Chart 1: The surplus will have grown to nearly four billion allowances by 2020
Source: Sandbag
Furthermore, there does not look likely to be any scarcity of emissions in Phase 4, which runs to 2030. Total emissions over Phase 4 (2021-2030) look likely to be below the total cap (and perhaps greatly below) even with little abatement due to the carbon price (see Chart 2a). The reason for this is that emissions start well below the cap – indeed emissions are already below the cap for 2020[1]. Consequently it takes a while for the cap to fall below emissions (see Chart 2b). Indeed, the cap may not fall below emissions until after 2030, especially if there are significant reductions in generation of electricity from coal, which currently accounts for 40% of all emissions under the EUETS. This type of case is illustrated by the low emissions scenario in the charts.
Chart 2a: There is no scarcity on average during Phase 4, and perhaps a large surplus
Source: Sandbag
Chart 2b: Emissions compared with the cap for Phase 4
Source: Sandbag
The reforms recently voted on by the European parliament do not significantly affect this situation …
The measures passed in the European Parliament last week include a doubling of the rate of transfer from the MSR for four years, so removing surplus allowances from the market more quickly. This is welcome, but does not have much effect. The surplus available to the market is so large that by the time it has been largely moved to the MSR the slower rate has had a chance to largely catch up (see Chart 3). In both cases a substantial surplus persists for most of the decade even under the Base emissions case.
Chart 3: Effect of the MSR withdrawal rate
Note: This analysis assumes all allowances are allocated. In practice some allowances may remain unallocated. Source: Sandbag
The decision to cancel 800 million allowances from the MSR is also welcome. Indeed much more cancellation will be required in future, and ideally the size of the MSR should be limited, for example to a billion tonnes. However without further reform this will only have an effect in the very long term. The MSR will be so large by the end of Phase 4 that allowances will take several decades to return at the maximum allowed rate of 100 million per annum (see Chart 4). The 800 million allowances due to be cancelled would anyway have returned only in the about the 2050s. They thus have almost no effect on the market over the next decade and a half.

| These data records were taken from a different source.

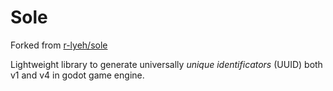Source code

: # Sole
Forked from [r-lyeh/sole](https://github.com/r-lyeh/sole)

Lightweight library to generate universally *unique identificators* (UUID) both v1 and v4 in godot game engine.
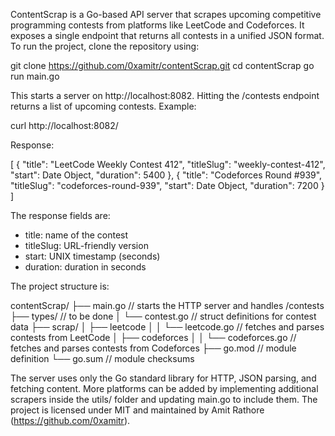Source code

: ContentScrap is a Go-based API server that scrapes upcoming competitive programming contests from platforms like LeetCode and Codeforces. It exposes a single endpoint that returns all contests in a unified JSON format. To run the project, clone the repository using:

git clone https://github.com/0xamitr/contentScrap.git
cd contentScrap
go run main.go

This starts a server on http://localhost:8082. Hitting the /contests endpoint returns a list of upcoming contests. Example:

curl http://localhost:8082/

Response:

[
  {
    "title": "LeetCode Weekly Contest 412",
    "titleSlug": "weekly-contest-412",
    "start": Date Object,
    "duration": 5400
  },
  {
    "title": "Codeforces Round #939",
    "titleSlug": "codeforces-round-939",
    "start": Date Object,
    "duration": 7200
  }
]

The response fields are:
- title: name of the contest
- titleSlug: URL-friendly version
- start: UNIX timestamp (seconds)
- duration: duration in seconds

The project structure is:

contentScrap/
├── main.go                // starts the HTTP server and handles /contests
├── types/                 // to be done
│   └── contest.go         // struct definitions for contest data
├── scrap/
│   ├── leetcode
│   │   └── leetcode.go    // fetches and parses contests from LeetCode
│   ├── codeforces
│   │   └── codeforces.go  // fetches and parses contests from Codeforces
├── go.mod                 // module definition
└── go.sum                 // module checksums

The server uses only the Go standard library for HTTP, JSON parsing, and fetching content. More platforms can be added by implementing additional scrapers inside the utils/ folder and updating main.go to include them. The project is licensed under MIT and maintained by Amit Rathore (https://github.com/0xamitr).
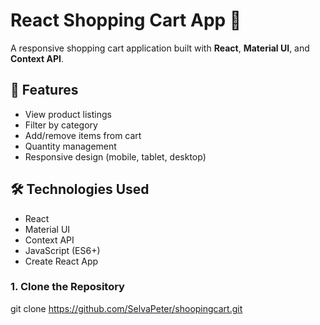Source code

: # React Shopping Cart App 🛒

A responsive shopping cart application built with **React**, **Material UI**, and **Context API**.

## 🚀 Features

- View product listings
- Filter by category
- Add/remove items from cart
- Quantity management
- Responsive design (mobile, tablet, desktop)

## 🛠️ Technologies Used

- React
- Material UI
- Context API
- JavaScript (ES6+)
- Create React App

### 1. Clone the Repository

git clone https://github.com/SelvaPeter/shoopingcart.git
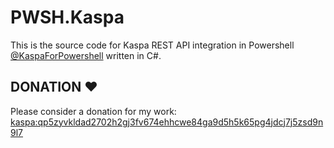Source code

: # PWSH.Kaspa
This is the source code for Kaspa REST API integration in Powershell [@KaspaForPowershell](https://www.youtube.com/@KaspaForPowershell) written in C#.

## DONATION ♥
Please consider a donation for my work: [kaspa:qp5zyvkldad2702h2gj3fv674ehhcwe84ga9d5h5k65pg4jdcj7j5zsd9n9l7](https://www.kas.fyi/address/kaspa:qp5zyvkldad2702h2gj3fv674ehhcwe84ga9d5h5k65pg4jdcj7j5zsd9n9l7)
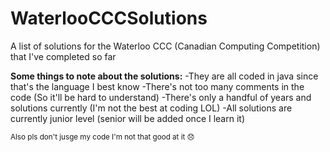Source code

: # WaterlooCCCSolutions
A list of solutions for the Waterloo CCC (Canadian Computing Competition) that I've completed so far

**Some things to note about the solutions:**
-They are all coded in java since that's the language I best know
-There's not too many comments in the code (So it'll be hard to understand)
-There's only a handful of years and solutions currently (I'm not the best at coding LOL) 
-All solutions are currently junior level (senior will be added once I learn it)

<p><small>Also pls don't jusge my code I'm not that good at it 😞</small>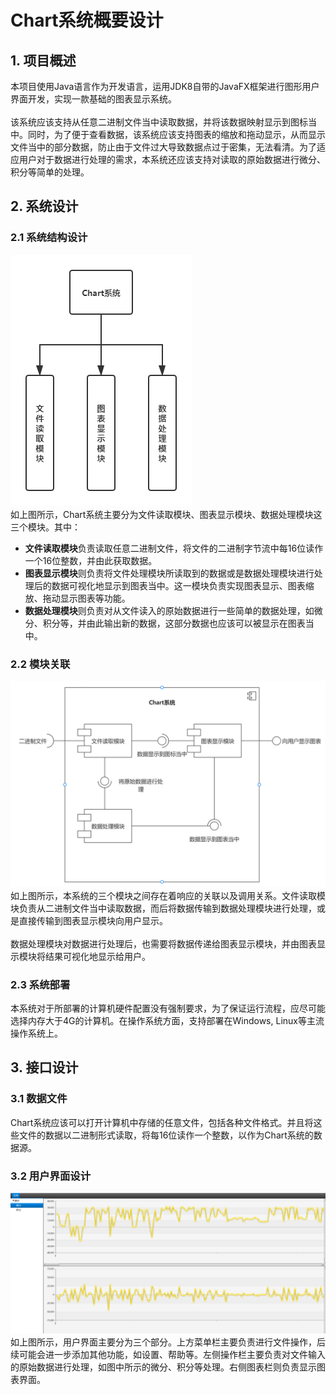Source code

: # Chart系统概要设计
## 1. 项目概述
本项目使用Java语言作为开发语言，运用JDK8自带的JavaFX框架进行图形用户界面开发，实现一款基础的图表显示系统。<br><br>
该系统应该支持从任意二进制文件当中读取数据，并将该数据映射显示到图标当中。同时，为了便于查看数据，该系统应该支持图表的缩放和拖动显示，从而显示文件当中的部分数据，防止由于文件过大导致数据点过于密集，无法看清。为了适应用户对于数据进行处理的需求，本系统还应该支持对读取的原始数据进行微分、积分等简单的处理。
## 2. 系统设计
### 2.1 系统结构设计
![系统结构图](images/系统结构图.png)<br>
如上图所示，Chart系统主要分为文件读取模块、图表显示模块、数据处理模块这三个模块。其中：<br>
+ **文件读取模块**负责读取任意二进制文件，将文件的二进制字节流中每16位读作一个16位整数，并由此获取数据。
+ **图表显示模块**则负责将文件处理模块所读取到的数据或是数据处理模块进行处理后的数据可视化地显示到图表当中。这一模块负责实现图表显示、图表缩放、拖动显示图表等功能。
+ **数据处理模块**则负责对从文件读入的原始数据进行一些简单的数据处理，如微分、积分等，并由此输出新的数据，这部分数据也应该可以被显示在图表当中。
### 2.2 模块关联
![组件-连接器图](images/组件-连接器图.png)<br>
如上图所示，本系统的三个模块之间存在着响应的关联以及调用关系。文件读取模块负责从二进制文件当中读取数据，而后将数据传输到数据处理模块进行处理，或是直接传输到图表显示模块向用户显示。<br><br>
数据处理模块对数据进行处理后，也需要将数据传递给图表显示模块，并由图表显示模块将结果可视化地显示给用户。
### 2.3 系统部署
本系统对于所部署的计算机硬件配置没有强制要求，为了保证运行流程，应尽可能选择内存大于4G的计算机。在操作系统方面，支持部署在Windows, Linux等主流操作系统上。
## 3. 接口设计
### 3.1 数据文件
Chart系统应该可以打开计算机中存储的任意文件，包括各种文件格式。并且将这些文件的数据以二进制形式读取，将每16位读作一个整数，以作为Chart系统的数据源。
### 3.2 用户界面设计
![用户界面设计图](images/用户界面设计图.png)
如上图所示，用户界面主要分为三个部分。上方菜单栏主要负责进行文件操作，后续可能会进一步添加其他功能，如设置、帮助等。左侧操作栏主要负责对文件输入的原始数据进行处理，如图中所示的微分、积分等处理。右侧图表栏则负责显示图表界面。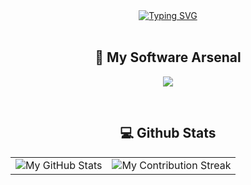 <div align="center">
  <a href="https://git.io/typing-svg"><img src="https://readme-typing-svg.herokuapp.com?font=Fira+Code&size=32&pause=500&center=true&vCenter=true&random=false&width=745&height=80&lines=Hello+there!;This+is+my+Github+profile;A+place+where+I+share+my+code." alt="Typing SVG" /></a>
</div>
</br>

<h2 align="center" class="section-heading">🔧 My Software Arsenal</h2>
<p align="center">
  <a href="https://skillicons.dev">
    <img src="https://skillicons.dev/icons?i=c,cpp,py,linux,arduino,rust,typescript,java,bash,git,docker" />
  </a>
</p>
</br>

<!--
<p align="center">
  <a href="https://github.com/anuraghazra/github-readme-stats">
    <img src=https://github-readme-stats-git-masterrstaa-rickstaa.vercel.app/api?username=pdol9&hide_border=true&show_icons=true&theme=tokyonight&card_width=495 />
  </a>
  </br>
  </br>

  <a href="https://github.com/anuraghazra/github-readme-stats">
    <img src=https://github-readme-stats-git-masterrstaa-rickstaa.vercel.app/api/top-langs/?username=pdol9&size_weight=0.1&count_weight=0.9&hide_border=true&langs_count=5&show_icons=true&card_width=495&theme=tokyonight&hide=javascript,html,css>
  </a>
-->

</p>
<div align="center">
<h2 align="center" class="section-heading"> 💻 Github Stats</h2>
<p></p>
 <table align="center" width="100%" height="100%" >
    <tr>
       <td><img style="border: none;" src="https://github-profile-summary-cards.vercel.app/api/cards/profile-details?username=pdol9&theme=github_dark" alt="My GitHub Stats"/></td>   
       <td><img style="border: none;" src="https://github-readme-streak-stats.herokuapp.com/?user=pdol9&theme=merko" alt="My Contribution Streak"/></td>
    </tr>
 </table>

 <table align="center" width="100%" height="100%" >
    <tr>
        <td><img style="border: none;" src="https://github-profile-summary-cards.vercel.app/api/cards/stats?username=pdol9&theme=github_dark" alt="My GitHub Stats"/></td>
        <td><img style="border: none;" src="https://github-profile-summary-cards.vercel.app/api/cards/productive-time?username=pdol9&theme=github_dark&utcOffset=1" alt="My GitHub Stats"/>
        <td><img style="border: none;" src="https://github-profile-summary-cards.vercel.app/api/cards/repos-per-language?username=pdol9&theme=github_dark" alt="My GitHub Stats"/></td>
        <td><img style="border: none;" src="https://github-profile-summary-cards.vercel.app/api/cards/most-commit-language?username=pdol9&theme=github_dark" alt="My GitHub Stats"/></td>
    </tr>
 </table>
</div>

Chart 4: Cancelled allowances from the MSR would anyway only return after decades
Source: Sandbag
As a result the EUETS seems likely to remain weak for the foreseeable future…
With such an oversupply of allowances the price seems likely to remain weak. How weak is impossible to say, but the price has not perceptibly moved as a result of the recent vote in the ENVI committee and the Parliament. Prices have remained at around €5/tonne, and the forward curve currently shows prices essentially flat at this level to 2020. It is also hard to see scarcity of allowances being sufficient to drive substantial abatement for several years beyond 2020, and perhaps much longer.
This implies that the EUETS will fail to deliver adequate or efficient signals for either short term abatement or longer term investment in low carbon technologies. The EUETS looks likely to become mainly a backstop mechanism and an accounting and MRV framework, rather than the primary driver of action many wish it to be.
This in turns requires other policies to provide most of the incentives to decarbonise if low cost abatement opportunities are to be realised now, and if the European economy is to be put on track for a prosperous low carbon future.
The weakness of the EUETS is likely to represent a marked shift in climate policy in the EU …
The continuing weakness of the EUETS is likely to trigger a range of actions. Some of these may be at the EU level but many are likely to be at the national level. They are likely to include some mix of the following:
- National carbon pricing initiatives, perhaps along the lines of UK carbon price floor and similar measures proposed in France, with perhaps groups of countries adopting similar or even co-ordinated policies.
- Additional restrictions on coal plant, including closure in some cases.
- Assistance with selected low carbon technologies, including CCS, for industry, especially as low EUA prices are likely to mean that the EUETS’ Innovation Fund will not be worth very much.
- Emissions performance standards for certain sectors.
- Continuing emphasis on energy efficiency and renewables.
This in turn risks further weaken the EUETS unless opportunities are taken to fix it in future. Indeed it risks a reinforcing feedback of weaker price signals from the EUETS leading to more additional actions, leading to yet weaker price signals, and so forth unless action is taken. Action to correct the EUETS and avoid this is certainly desirable, but now looks unlikely on any substantial scale for at least the next several years.
There is another possibility that might emerge. One of the changes in the current package allows Member States to cancel allowances rather than auction them. It is possible that a group of larger Member States could collaborate and cancel substantial number of allowances. Such an approach would be to be most effective once the MSR has absorbed more of the current surplus. This could lead to a group of Member States doing what Parliament has been unable to do, and Council appears unlikely to do. This may not be a model of Europe wide decision making, but may be the as good a chance as any for the EUETS to succeed.
Yet such action by multiple Member States at a large scale still seems distant, and may never occur. The priority must be to put in place other policies which help put the EU on track to meeting its long term decarbonisation goals, and which work towards delivering the Paris Agreement commitments.
Adam Whitmore – 24th February 2016
Notes:
This post is in part adapted from a talk I gave at the Dutch PermRep in Brussels on 7th February, modified to take account of the subsequent vote in the Parliament.
Thanks to Boris Lagadinov and others at Sandbag for providing the charts for this post. Further material can be found on the Sandbag website.
[1] Emissions in 2016 were 1754Mt (preliminary estimate) compared with the 2020 cap of 1816Mt.